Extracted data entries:
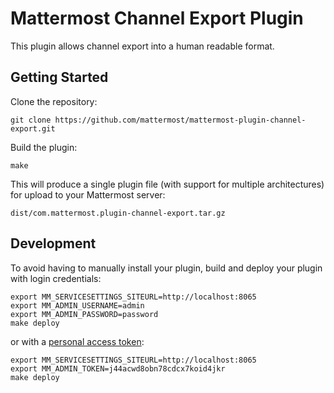 # Mattermost Channel Export Plugin

This plugin allows channel export into a human readable format.

## Getting Started

Clone the repository:
```
git clone https://github.com/mattermost/mattermost-plugin-channel-export.git
```

Build the plugin:
```
make
```

This will produce a single plugin file (with support for multiple architectures) for upload to your Mattermost server:

```
dist/com.mattermost.plugin-channel-export.tar.gz
```

## Development

To avoid having to manually install your plugin, build and deploy your plugin with login credentials:
```
export MM_SERVICESETTINGS_SITEURL=http://localhost:8065
export MM_ADMIN_USERNAME=admin
export MM_ADMIN_PASSWORD=password
make deploy
```

or with a [personal access token](https://docs.mattermost.com/developer/personal-access-tokens.html):
```
export MM_SERVICESETTINGS_SITEURL=http://localhost:8065
export MM_ADMIN_TOKEN=j44acwd8obn78cdcx7koid4jkr
make deploy
```
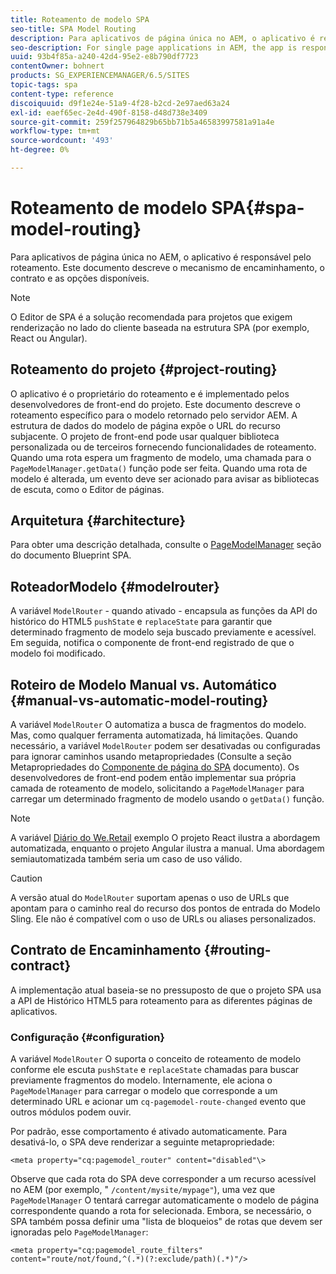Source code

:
 ```yaml
---
title: Roteamento de modelo SPA
seo-title: SPA Model Routing
description: Para aplicativos de página única no AEM, o aplicativo é responsável pelo roteamento. Este documento descreve o mecanismo de encaminhamento, o contrato e as opções disponíveis.
seo-description: For single page applications in AEM, the app is responsible for the routing. This document describes the routing mechanism, the contract, and options available.
uuid: 93b4f85a-a240-42d4-95e2-e8b790df7723
contentOwner: bohnert
products: SG_EXPERIENCEMANAGER/6.5/SITES
topic-tags: spa
content-type: reference
discoiquuid: d9f1e24e-51a9-4f28-b2cd-2e97aed63a24
exl-id: eaef65ec-2e4d-490f-8158-d48d738e3409
source-git-commit: 259f257964829b65bb71b5a46583997581a91a4e
workflow-type: tm+mt
source-wordcount: '493'
ht-degree: 0%

---
```


# Roteamento de modelo SPA{#spa-model-routing}

Para aplicativos de página única no AEM, o aplicativo é responsável pelo roteamento. Este documento descreve o mecanismo de encaminhamento, o contrato e as opções disponíveis.

>[!NOTE]
>
>O Editor de SPA é a solução recomendada para projetos que exigem renderização no lado do cliente baseada na estrutura SPA (por exemplo, React ou Angular).

## Roteamento do projeto {#project-routing}

O aplicativo é o proprietário do roteamento e é implementado pelos desenvolvedores de front-end do projeto. Este documento descreve o roteamento específico para o modelo retornado pelo servidor AEM. A estrutura de dados do modelo de página expõe o URL do recurso subjacente. O projeto de front-end pode usar qualquer biblioteca personalizada ou de terceiros fornecendo funcionalidades de roteamento. Quando uma rota espera um fragmento de modelo, uma chamada para o `PageModelManager.getData()` função pode ser feita. Quando uma rota de modelo é alterada, um evento deve ser acionado para avisar as bibliotecas de escuta, como o Editor de páginas.

## Arquitetura {#architecture}

Para obter uma descrição detalhada, consulte o [PageModelManager](/help/sites-developing/spa-blueprint.md#pagemodelmanager) seção do documento Blueprint SPA.

## RoteadorModelo {#modelrouter}

A variável `ModelRouter` - quando ativado - encapsula as funções da API do histórico do HTML5 `pushState` e `replaceState` para garantir que determinado fragmento de modelo seja buscado previamente e acessível. Em seguida, notifica o componente de front-end registrado de que o modelo foi modificado.

## Roteiro de Modelo Manual vs. Automático {#manual-vs-automatic-model-routing}

A variável `ModelRouter` O automatiza a busca de fragmentos do modelo. Mas, como qualquer ferramenta automatizada, há limitações. Quando necessário, a variável `ModelRouter` podem ser desativadas ou configuradas para ignorar caminhos usando metapropriedades (Consulte a seção Metapropriedades do [Componente de página do SPA](/help/sites-developing/spa-page-component.md) documento). Os desenvolvedores de front-end podem então implementar sua própria camada de roteamento de modelo, solicitando a `PageModelManager` para carregar um determinado fragmento de modelo usando o `getData()` função.

>[!NOTE]
>
>A variável [Diário do We.Retail](https://github.com/adobe/aem-sample-we-retail-journal) exemplo O projeto React ilustra a abordagem automatizada, enquanto o projeto Angular ilustra a manual. Uma abordagem semiautomatizada também seria um caso de uso válido.

>[!CAUTION]
>
>A versão atual do `ModelRouter` suportam apenas o uso de URLs que apontam para o caminho real do recurso dos pontos de entrada do Modelo Sling. Ele não é compatível com o uso de URLs ou aliases personalizados.

## Contrato de Encaminhamento {#routing-contract}

A implementação atual baseia-se no pressuposto de que o projeto SPA usa a API de Histórico HTML5 para roteamento para as diferentes páginas de aplicativos.

### Configuração {#configuration}

A variável `ModelRouter` O suporta o conceito de roteamento de modelo conforme ele escuta `pushState` e `replaceState` chamadas para buscar previamente fragmentos do modelo. Internamente, ele aciona o `PageModelManager` para carregar o modelo que corresponde a um determinado URL e acionar um `cq-pagemodel-route-changed` evento que outros módulos podem ouvir.

Por padrão, esse comportamento é ativado automaticamente. Para desativá-lo, o SPA deve renderizar a seguinte metapropriedade:

```
<meta property="cq:pagemodel_router" content="disabled"\>
```

Observe que cada rota do SPA deve corresponder a um recurso acessível no AEM (por exemplo, &quot; `/content/mysite/mypage"`), uma vez que `PageModelManager` O tentará carregar automaticamente o modelo de página correspondente quando a rota for selecionada. Embora, se necessário, o SPA também possa definir uma &quot;lista de bloqueios&quot; de rotas que devem ser ignoradas pelo `PageModelManager`:

```
<meta property="cq:pagemodel_route_filters" content="route/not/found,^(.*)(?:exclude/path)(.*)"/>
```
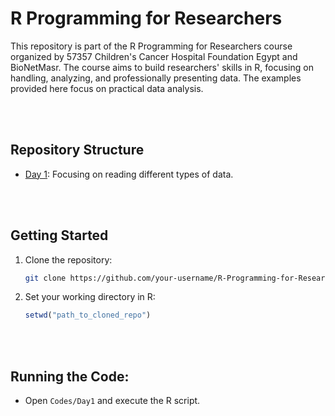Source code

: # R Programming for Researchers

This repository is part of the R Programming for Researchers course organized by 57357 Children's Cancer Hospital Foundation Egypt and BioNetMasr. The course aims to build researchers' skills in R, focusing on handling, analyzing, and professionally presenting data. The examples provided here focus on practical data analysis.

<br></br>

## Repository Structure
- [Day 1](https://github.com/hebamuh68/R-programming-for-Researchers/tree/main/Codes/Day1): Focusing on reading different types of data.

<br></br>

## Getting Started

1. Clone the repository:
    ```bash
    git clone https://github.com/your-username/R-Programming-for-Researchers.git
    ```
2. Set your working directory in R:
    ```R
    setwd("path_to_cloned_repo")
    ```
<br></br>

## Running the Code:
- Open `Codes/Day1` and execute the R script.
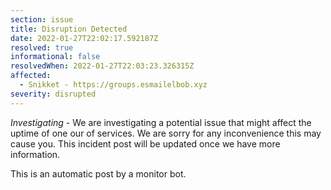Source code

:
 ```yaml
---
section: issue
title: Disruption Detected
date: 2022-01-27T22:02:17.592187Z
resolved: true
informational: false
resolvedWhen: 2022-01-27T22:03:23.326315Z
affected:
  - Snikket - https://groups.esmailelbob.xyz
severity: disrupted
---
```

*Investigating* - We are investigating a potential issue that might affect the uptime of one our of services. We are sorry for any inconvenience this may cause you. This incident post will be updated once we have more information.

This is an automatic post by a monitor bot.
        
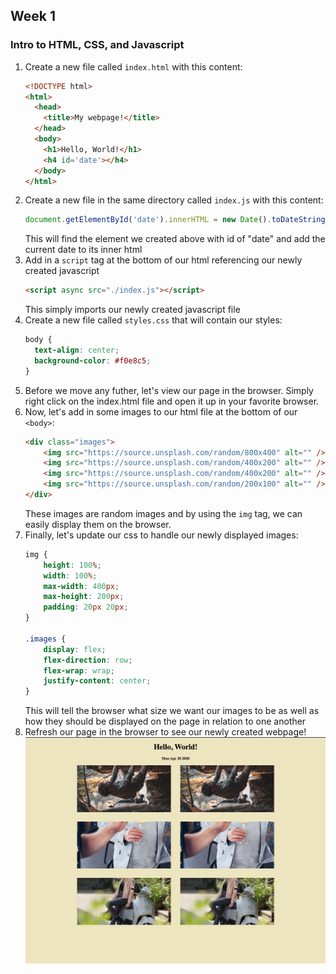 ## Week 1
### Intro to HTML, CSS, and Javascript

1. Create a new file called `index.html` with this content:
    ```html
    <!DOCTYPE html>
    <html>
      <head>
        <title>My webpage!</title>
      </head>
      <body>
        <h1>Hello, World!</h1>
        <h4 id='date'></h4>
      </body>
    </html>
    ```
2. Create a new file in the same directory called `index.js` with this content:
    ```javascript
    document.getElementById('date').innerHTML = new Date().toDateString();
    ```
   This will find the element we created above with id of "date" and add the current date to its inner html
3. Add in a `script` tag at the bottom of our html referencing our newly created javascript
    ```html
    <script async src="./index.js"></script>
    ``` 
   This simply imports our newly created javascript file
4. Create a new file called `styles.css` that will contain our styles:
    ```css
    body {
      text-align: center;
      background-color: #f0e8c5;
    }
    ```
6. Before we move any futher, let's view our page in the browser. 
   Simply right click on the index.html file and open it up in your favorite browser. 
5. Now, let's add in some images to our html file at the bottom of our `<body>`:
    ```html
    <div class="images">
        <img src="https://source.unsplash.com/random/800x400" alt="" />
        <img src="https://source.unsplash.com/random/400x200" alt="" />
        <img src="https://source.unsplash.com/random/400x200" alt="" />
        <img src="https://source.unsplash.com/random/200x100" alt="" />
    </div>
    ```
   These images are random images and by using the `img` tag, we can easily display them on the browser.
6. Finally, let's update our css to handle our newly displayed images:
    ```css
    img {
    	height: 100%;
    	width: 100%;
    	max-width: 400px;
    	max-height: 200px;
    	padding: 20px 20px;
    }
    
    .images {
    	display: flex;
    	flex-direction: row;
    	flex-wrap: wrap;
    	justify-content: center;
    }
    ```
   This will tell the browser what size we want our images to be as well as how they should be displayed on the page in relation to one another
7. Refresh our page in the browser to see our newly created webpage!
![Our Page](./final.png)
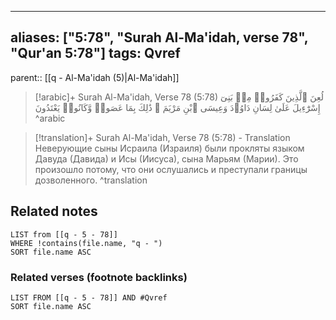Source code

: 
---
aliases: ["5:78", "Surah Al-Ma'idah, verse 78", "Qur'an 5:78"]
tags: Qvref
---

parent:: [[q - Al-Ma'idah (5)|Al-Ma'idah]]

> [!arabic]+ Surah Al-Ma'idah, Verse 78 (5:78)
> <span class="quran-arabic">لُعِنَ ٱلَّذِينَ كَفَرُوا۟ مِنۢ بَنِىٓ إِسْرَٰٓءِيلَ عَلَىٰ لِسَانِ دَاوُۥدَ وَعِيسَى ٱبْنِ مَرْيَمَ ۚ ذَٰلِكَ بِمَا عَصَوا۟ وَّكَانُوا۟ يَعْتَدُونَ</span>
^arabic

> [!translation]+ Surah Al-Ma'idah, Verse 78 (5:78) - Translation
> Неверующие сыны Исраила (Израиля) были прокляты языком Давуда (Давида) и Исы (Иисуса), сына Марьям (Марии). Это произошло потому, что они ослушались и преступали границы дозволенного.
^translation



## Related notes
```dataview
LIST from [[q - 5 - 78]]
WHERE !contains(file.name, "q - ")
SORT file.name ASC
```

### Related verses (footnote backlinks)
```dataview
LIST FROM [[q - 5 - 78]] AND #Qvref
SORT file.name ASC
```

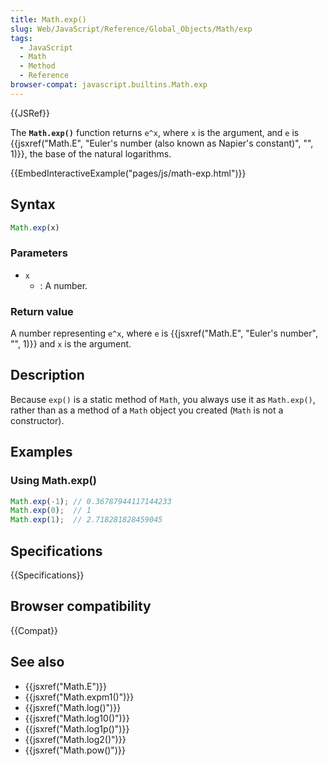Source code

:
 ```yaml
---
title: Math.exp()
slug: Web/JavaScript/Reference/Global_Objects/Math/exp
tags:
  - JavaScript
  - Math
  - Method
  - Reference
browser-compat: javascript.builtins.Math.exp
---
```

{{JSRef}}

The **`Math.exp()`** function returns `e^x`, where `x` is the argument, and `e`
is
{{jsxref("Math.E", "Euler's number (also known as Napier's constant)", "", 1)}},
the base of the natural logarithms.

{{EmbedInteractiveExample("pages/js/math-exp.html")}}

## Syntax

```js
Math.exp(x)
```

### Parameters

- `x`
  - : A number.

### Return value

A number representing `e^x`, where `e` is
{{jsxref("Math.E", "Euler's number", "", 1)}} and `x` is the
argument.

## Description

Because `exp()` is a static method of `Math`, you always use it as `Math.exp()`,
rather than as a method of a `Math` object you created (`Math` is not a
constructor).

## Examples

### Using Math.exp()

```js
Math.exp(-1); // 0.36787944117144233
Math.exp(0);  // 1
Math.exp(1);  // 2.718281828459045
```

## Specifications

{{Specifications}}

## Browser compatibility

{{Compat}}

## See also

- {{jsxref("Math.E")}}
- {{jsxref("Math.expm1()")}}
- {{jsxref("Math.log()")}}
- {{jsxref("Math.log10()")}}
- {{jsxref("Math.log1p()")}}
- {{jsxref("Math.log2()")}}
- {{jsxref("Math.pow()")}}
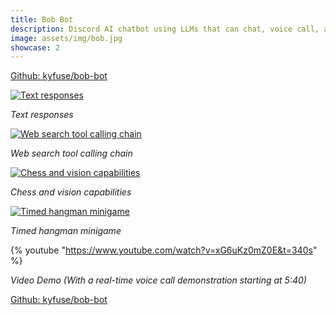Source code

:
 ```yaml
---
title: Bob Bot
description: Discord AI chatbot using LLMs that can chat, voice call, and play games.
image: assets/img/bob.jpg
showcase: 2
---
```


[Github: kyfuse/bob-bot](https://github.com/kyfuse/bob-bot)

[![Text responses](/assets/img/bobdemo1.png)](/assets/img/bobdemo1.png)

_Text responses_

[![Web search tool calling chain](/assets/img/bobdemo2.png)](/assets/img/bobdemo2.png)

_Web search tool calling chain_

[![Chess and vision capabilities](/assets/img/bobdemo3.png)](/assets/img/bobdemo3.png)

_Chess and vision capabilities_

[![Timed hangman minigame](/assets/img/bobdemo4.png)](/assets/img/bobdemo4.png)

_Timed hangman minigame_

{% youtube "https://www.youtube.com/watch?v=xG6uKz0mZ0E&t=340s" %}

_Video Demo (With a real-time voice call demonstration starting at 5:40)_

[Github: kyfuse/bob-bot](https://github.com/kyfuse/bob-bot)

### TASK
Show every line of the entries above where the word "arabic" occurs.

### COMPLETED EXERCISE
> [!arabic]+ Surah Al-Ma'idah, Verse 78 (5:78)
> <span class="quran-arabic">لُعِنَ ٱلَّذِينَ كَفَرُوا۟ مِنۢ بَنِىٓ إِسْرَٰٓءِيلَ عَلَىٰ لِسَانِ دَاوُۥدَ وَعِيسَى ٱبْنِ مَرْيَمَ ۚ ذَٰلِكَ بِمَا عَصَوا۟ وَّكَانُوا۟ يَعْتَدُونَ</span>
^arabic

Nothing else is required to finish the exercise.